Tahitian tuna cakes with ginger dressing and papayasalsa

4 servings

Ingredients

Quantity Ingredient
*GINGER SAUCE*
1 cup NONFAT YOGERT
2 tablespoons LIME JUICE
1 tablespoon GRATED FRESH GINGER
1 tablespoon COARSE GRAIN MUSTARD
2 teaspoons CANOLA OIL
½ teaspoon GROUND CUMIN
*PAPAYA SALSA
cup CUBED PAPAYA
½ cup CHOPPED SWEET RED PEPPERS
2 tablespoons CHOPPED FRESH CILANTRO
1 tablespoon LIME JUICE
1 tablespoon HONEY
¼ teaspoon GROUND RED PEPPER
*TUNA CAKES*
2 eaches 6 OZ. CANS TUNA, DRAINED AND
FLAKED
½ cup FAT-FREE EGG SUBSTITUTE
¼ cup CHOPPED SCALLIONS
1 cup FINE DRY BREAD CRUMBS
1 tablespoon CANOLA OIL
FRESH CILANTRO SPRIG TO USE
AS GARNISH

Directions

SAUCE PREPARATION: IN A SMALL BOWL, WHISK TOGETHER THE YOGURT, LIME JUICE,GINGER, MUSTARD, OIL, AND CUMIN. SET ASIDE SALSA PREPARATION: IN A SMALL BOWL, MIX THE PAPAYA, SWEET RED PEPPER, CHOPPED CILANTRO, LIME JUICE, HONEY, AND GROUND RED PEPPER. SET ASIDE.

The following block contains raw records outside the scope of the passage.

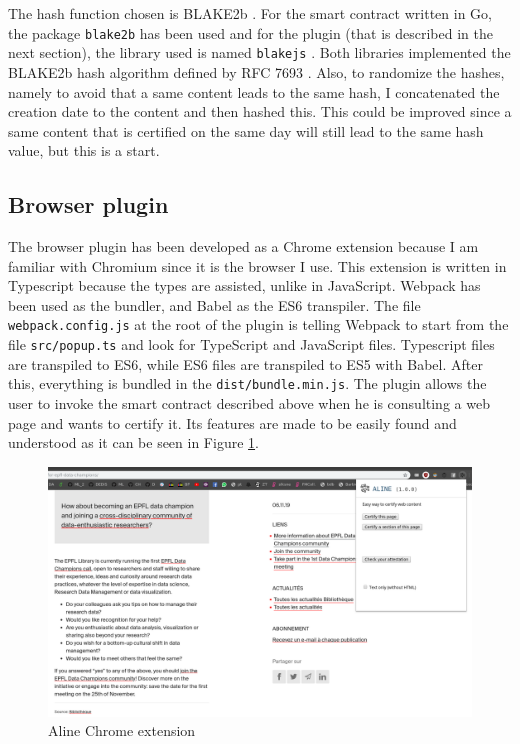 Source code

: The hash function chosen is BLAKE2b \cite{Blake2bpaper}. For the smart contract written in Go, the package \texttt{blake2b} \cite{cryptoblake2b} has been used and for the plugin (that is described in the next section), the library used is named \texttt{blakejs} \cite{blakejs}. Both libraries implemented the BLAKE2b hash algorithm defined by RFC 7693 \cite{ietf}. Also, to randomize the hashes, namely to avoid that a same content leads to the same hash, I concatenated the creation date to the content and then hashed this. This could be improved since a same content that is certified on the same day will still lead to the same hash value, but this is a start.

\subsection{Browser plugin}
The browser plugin has been developed as a Chrome extension because I am familiar with Chromium since it is the browser I use. This extension is written in Typescript because the types are assisted, unlike in JavaScript. Webpack has been used as the bundler, and Babel as the ES6 transpiler. The file \texttt{webpack.config.js} at the root of the plugin is telling Webpack to start from the file \texttt{src/popup.ts} and look for TypeScript and JavaScript files. Typescript files are transpiled to ES6, while ES6 files are transpiled to ES5 with Babel. After this, everything is bundled in the \texttt{dist/bundle.min.js}. The plugin allows the user to invoke the smart contract described above when he is consulting a web page and wants to certify it. Its features are made to be easily found and understood as it can be seen in Figure \ref{f1}.

\begin{figure}[H]
    \centering
    \includegraphics[width=1\linewidth, frame]{images/ALINE_presentation.png}
    \caption{Aline Chrome extension}
    \label{f1}
\end{figure}

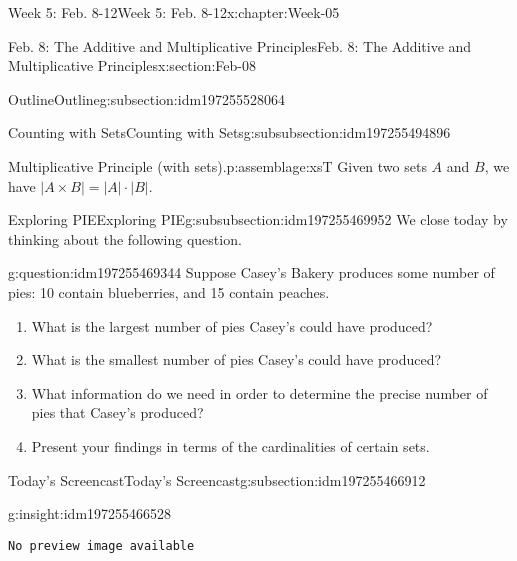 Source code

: \documentclass[oneside,10pt,]{book}
\newcommand{\mono}[1]{\texttt{#1}}
\numberwithin{equation}{section}
\newlength{\qrsize}
\newlength{\previewwidth}
\newcommand{\card}[1]{\left| #1 \right|}
\begin{document}
\begin{chapterptx}{Week 5: Feb. 8-12}{}{Week 5: Feb. 8-12}{}{}{x:chapter:Week-05}
\begin{sectionptx}{Feb. 8: The Additive and Multiplicative Principles}{}{Feb. 8: The Additive and Multiplicative Principles}{}{}{x:section:Feb-08}
\begin{subsectionptx}{Outline}{}{Outline}{}{}{g:subsection:idm197255528064}
\begin{subsubsectionptx}{Counting with Sets}{}{Counting with Sets}{}{}{g:subsubsection:idm197255494896}
\begin{assemblage}{Multiplicative Principle (with sets).}{p:assemblage:xsT}%
Given two sets \(A\) and \(B\), we have \(\card{A \times B} = \card{A} \cdot \card{B}\).%
\end{assemblage}
\end{subsubsectionptx}
%
%
\typeout{************************************************}
\typeout{************************************************}
%
\begin{subsubsectionptx}{Exploring PIE}{}{Exploring PIE}{}{}{g:subsubsection:idm197255469952}
We close today by thinking about the following question.%
\begin{question}{}{g:question:idm197255469344}%
Suppose Casey's Bakery produces some number of pies: 10 contain blueberries, and 15 contain peaches.%
%
\begin{enumerate}
\item{}What is the largest number of pies Casey's could have produced?%
\item{}What is the smallest number of pies Casey's could have produced?%
\item{}What information do we need in order to determine the precise number of pies that Casey's produced?%
\item{}Present your findings in terms of the cardinalities of certain sets.%
\end{enumerate}
\end{question}
\end{subsubsectionptx}
\end{subsectionptx}
%
%
\typeout{************************************************}
\typeout{************************************************}
%
\begin{subsectionptx}{Today's Screencast}{}{Today's Screencast}{}{}{g:subsection:idm197255466912}
\begin{insight}{}{g:insight:idm197255466528}%
\setlength{\qrsize}{9em}
\setlength{\previewwidth}{\linewidth}
\addtolength{\previewwidth}{-\qrsize}
\begin{tcbraster}[raster columns=2, raster column skip=1pt, raster halign=center, raster force size=false, raster left skip=0pt, raster right skip=0pt]%
\begin{tcolorbox}[previewstyle, width=\previewwidth]%
\mono{No preview image available}%
\end{tcolorbox}%
\begin{tcolorbox}[qrstyle]%

\end{tcolorbox}
\end{tcbraster}
\end{insight}
\end{subsectionptx}
\end{sectionptx}
\end{chapterptx}
\end{document}
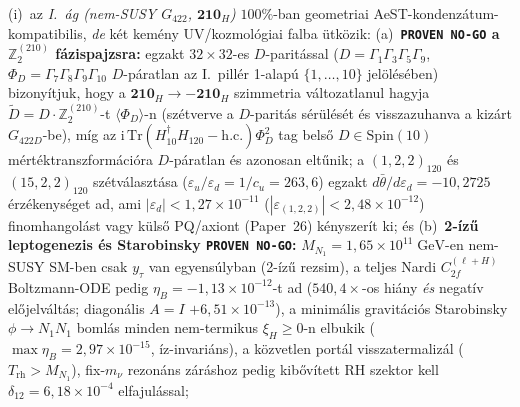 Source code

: \documentclass[11pt,a4paper]{article}
\begin{document}
\begin{enumerate}
\begin{itemize}
        (i)~az \emph{I.~ág (nem-SUSY $G_{422}$, $\mathbf{210}_H$)} $100\%$-ban geometriai AeST-kondenzátum-kompatibilis, \emph{de} két kemény UV/kozmológiai falba ütközik: (a)~\textbf{\texttt{PROVEN NO-GO} a $\mathbb{Z}_2^{(210)}$ fázispajzsra:} egzakt $32\times 32$-es $D$-paritással ($D=\Gamma_1\Gamma_3\Gamma_5\Gamma_9$, $\Phi_D=\Gamma_7\Gamma_8\Gamma_9\Gamma_{10}$ $D$-páratlan az I.~pillér 1-alapú $\{1,\dots,10\}$ jelölésében) bizonyítjuk, hogy a $\mathbf{210}_H\to-\mathbf{210}_H$ szimmetria változatlanul hagyja $\widetilde{D}=D\cdot\mathbb{Z}_2^{(210)}$-t $\langle\Phi_D\rangle$-n (szétverve a $D$-paritás sérülését és visszazuhanva a kizárt $G_{422D}$-be), míg az $\mathrm{i}\,\mathrm{Tr}(H_{10}^\dagger H_{120}-\mathrm{h.c.})\Phi_D^2$ tag belső $D\in\mathrm{Spin}(10)$ mértéktranszformációra $D$-páratlan és azonosan eltűnik; a $(1,2,2)_{120}$ és $(15,2,2)_{120}$ szétválasztása ($\varepsilon_u/\varepsilon_d = 1/c_u = 263{,}6$) egzakt $d\bar\theta/d\varepsilon_d = -10{,}2725$ érzékenységet ad, ami $|\varepsilon_d|<1{,}27\times 10^{-11}$ ($|\varepsilon_{(1,2,2)}|<2{,}48\times 10^{-12}$) finomhangolást vagy külső PQ/axiont (Paper~26) kényszerít ki; és (b)~\textbf{2-ízű leptogenezis és Starobinsky \texttt{PROVEN NO-GO}:} $M_{N_1}=1{,}65\times 10^{11}\;\mathrm{GeV}$-en nem-SUSY SM-ben csak $y_\tau$ van egyensúlyban (2-ízű rezsim), a teljes Nardi $C^{(\ell+H)}_{2f}$ Boltzmann-ODE pedig $\eta_B = -1{,}13\times 10^{-12}$-t ad ($540{,}4\times$-os hiány \emph{és} negatív előjelváltás; diagonális $A=I$ $+6{,}51\times 10^{-13}$), a minimális gravitációs Starobinsky $\phi\to N_1 N_1$ bomlás minden nem-termikus $\xi_H\ge 0$-n elbukik ($\max\eta_B=2{,}97\times 10^{-15}$, íz-invariáns), a közvetlen portál visszatermalizál ($T_{\mathrm{rh}}>M_{N_1}$), fix-$m_\nu$ rezonáns záráshoz pedig kibővített RH szektor kell $\delta_{12}=6{,}18\times 10^{-4}$ elfajulással;

\end{itemize}
\end{enumerate}
\end{document}
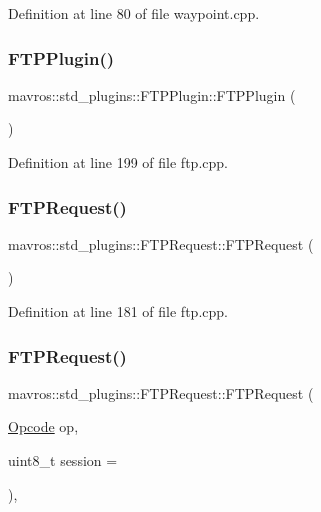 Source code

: Definition at line 80 of file waypoint.\+cpp.

\mbox{\label{group__plugin_ga1afc00106987fdf68c2435abdaa93e4c}} 
\subsubsection{\texorpdfstring{FTPPlugin()}{FTPPlugin()}}
{\footnotesize\ttfamily mavros\+::std\+\_\+plugins\+::\+F\+T\+P\+Plugin\+::\+F\+T\+P\+Plugin (\begin{DoxyParamCaption}{ }\end{DoxyParamCaption})\hspace{0.3cm}{\ttfamily [inline]}}



Definition at line 199 of file ftp.\+cpp.

\mbox{\label{group__plugin_ga65eec8a4ea0ca2018dab26b891c6cd6b}} 
\subsubsection{\texorpdfstring{FTPRequest()}{FTPRequest()}\hspace{0.1cm}{\footnotesize\ttfamily [1/2]}}
{\footnotesize\ttfamily mavros\+::std\+\_\+plugins\+::\+F\+T\+P\+Request\+::\+F\+T\+P\+Request (\begin{DoxyParamCaption}{ }\end{DoxyParamCaption})\hspace{0.3cm}{\ttfamily [inline]}}



Definition at line 181 of file ftp.\+cpp.

\mbox{\label{group__plugin_gafaf43c2f853d7c01415db8b820e6390c}} 
\subsubsection{\texorpdfstring{FTPRequest()}{FTPRequest()}\hspace{0.1cm}{\footnotesize\ttfamily [2/2]}}
{\footnotesize\ttfamily mavros\+::std\+\_\+plugins\+::\+F\+T\+P\+Request\+::\+F\+T\+P\+Request (\begin{DoxyParamCaption}\item[{\mbox{\hyperlink{group__plugin_gaa250490cd75da57eb00865e70210f672}{Opcode}}}]{op,  }\item[{uint8\+\_\+t}]{session = {} }\end{DoxyParamCaption})\hspace{0.3cm}{\ttfamily [inline]}, {\ttfamily [explicit]}}



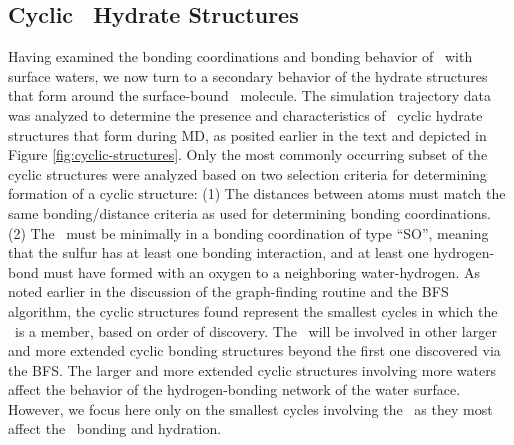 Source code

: \subsection{Cyclic \suldiox~Hydrate Structures}

Having examined the bonding coordinations and bonding behavior of \suldiox~with surface waters, we now turn to a secondary behavior of the hydrate structures that form around the surface-bound \suldiox~molecule. The simulation trajectory data was analyzed to determine the presence and characteristics of \suldiox~cyclic hydrate structures that form during MD, as posited earlier in the text and depicted in Figure \ref{fig:cyclic-structures}. Only the most commonly occurring subset of the cyclic structures were analyzed based on two selection criteria for determining formation of a cyclic structure: (1) The distances between atoms must match the same bonding/distance criteria as used for determining bonding coordinations. (2) The \suldiox~must be minimally in a bonding coordination of type ``SO'', meaning that the sulfur has at least one bonding interaction, and at least one hydrogen-bond must have formed with an oxygen to a neighboring water-hydrogen. As noted earlier in the discussion of the graph-finding routine and the BFS algorithm, the cyclic structures found represent the smallest cycles in which the \suldiox~is a member, based on order of discovery. The \suldiox~will be involved in other larger and more extended cyclic bonding structures beyond the first one discovered via the BFS. The larger and more extended cyclic structures involving more waters affect the behavior of the hydrogen-bonding network of the water surface. However, we focus here only on the smallest cycles involving the \suldiox~as they most affect the \suldiox~bonding and hydration.


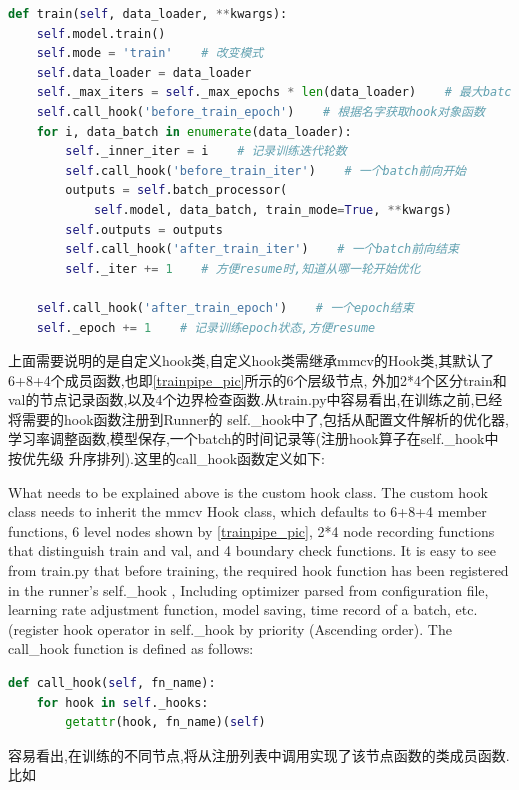 \documentclass[UTF8]{ctexart}
\begin{document}
\lstset{style=mystyle}
\begin{lstlisting}[language=Python]
 def train(self, data_loader, **kwargs):
	self.model.train()
	self.mode = 'train'    # 改变模式
	self.data_loader = data_loader
	self._max_iters = self._max_epochs * len(data_loader)    # 最大batch循环次数
	self.call_hook('before_train_epoch')    # 根据名字获取hook对象函数
	for i, data_batch in enumerate(data_loader):
		self._inner_iter = i    # 记录训练迭代轮数
		self.call_hook('before_train_iter')    # 一个batch前向开始
		outputs = self.batch_processor(
			self.model, data_batch, train_mode=True, **kwargs)
		self.outputs = outputs
		self.call_hook('after_train_iter')    # 一个batch前向结束
		self._iter += 1    # 方便resume时,知道从哪一轮开始优化

	self.call_hook('after_train_epoch')    # 一个epoch结束
	self._epoch += 1    # 记录训练epoch状态,方便resume

\end{lstlisting}

上面需要说明的是自定义hook类,自定义hook类需继承mmcv的Hook类,其默认了6+8+4个成员函数,也即\ref{trainpipe_pic}所示的6个层级节点,
外加2*4个区分train和val的节点记录函数,以及4个边界检查函数.从train.py中容易看出,在训练之前,已经将需要的hook函数注册到Runner的
self.\_hook中了,包括从配置文件解析的优化器,学习率调整函数,模型保存,一个batch的时间记录等(注册hook算子在self.\_hook中按优先级
升序排列).这里的call\_hook函数定义如下:

What needs to be explained above is the custom hook class. The custom hook class needs to inherit the mmcv 
Hook class, which defaults to 6+8+4 member functions, 6 level nodes shown by \ref{trainpipe_pic},
2*4 node recording functions that distinguish train and val, and 4 boundary check functions.
It is easy to see from train.py that before training, the required hook function has been registered in 
the runner's self.\_hook , Including optimizer parsed from configuration file, learning rate adjustment 
function, model saving, time record of a batch, etc. (register hook operator in self.\_hook by priority
(Ascending order). The call\_hook function is defined as follows:

\lstset{style=mystyle}
\begin{lstlisting}[language=Python]
def call_hook(self, fn_name):
	for hook in self._hooks:
		getattr(hook, fn_name)(self)
\end{lstlisting}

容易看出,在训练的不同节点,将从注册列表中调用实现了该节点函数的类成员函数.比如
\end{document}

TUNA CAKE PREPARATION: IN A LARGE BOWL, COMBINE EGG SUBSTITUTE, TUNA, SCALLIONS, ⅔ OF BREAD CRUMBS, AND ¼ CUP OF THE GINGER SAUCE. MIX WELL. SHAPE INTO FOUR ½ INCH THICK PATTIES. COAT WITH REMAINING ⅓ CUP BREAD CRUMBS. HEAT LARGE NON-STICK FRY PAN OVER MEDIUM HEAT, WARM THE OIL. ADD TUNA PATTIES AND SAUTE FOR 3 MINUTES PER SIDE, OR UNTIL GOLDEN BROWN. TRANSFER TO INDIVIDUAL PLATES. DRIZZLE WITH REMAINING GINGER SAUCE. SERVE WITH THE SALSA AND GARNISH WITH THE CILANTRO.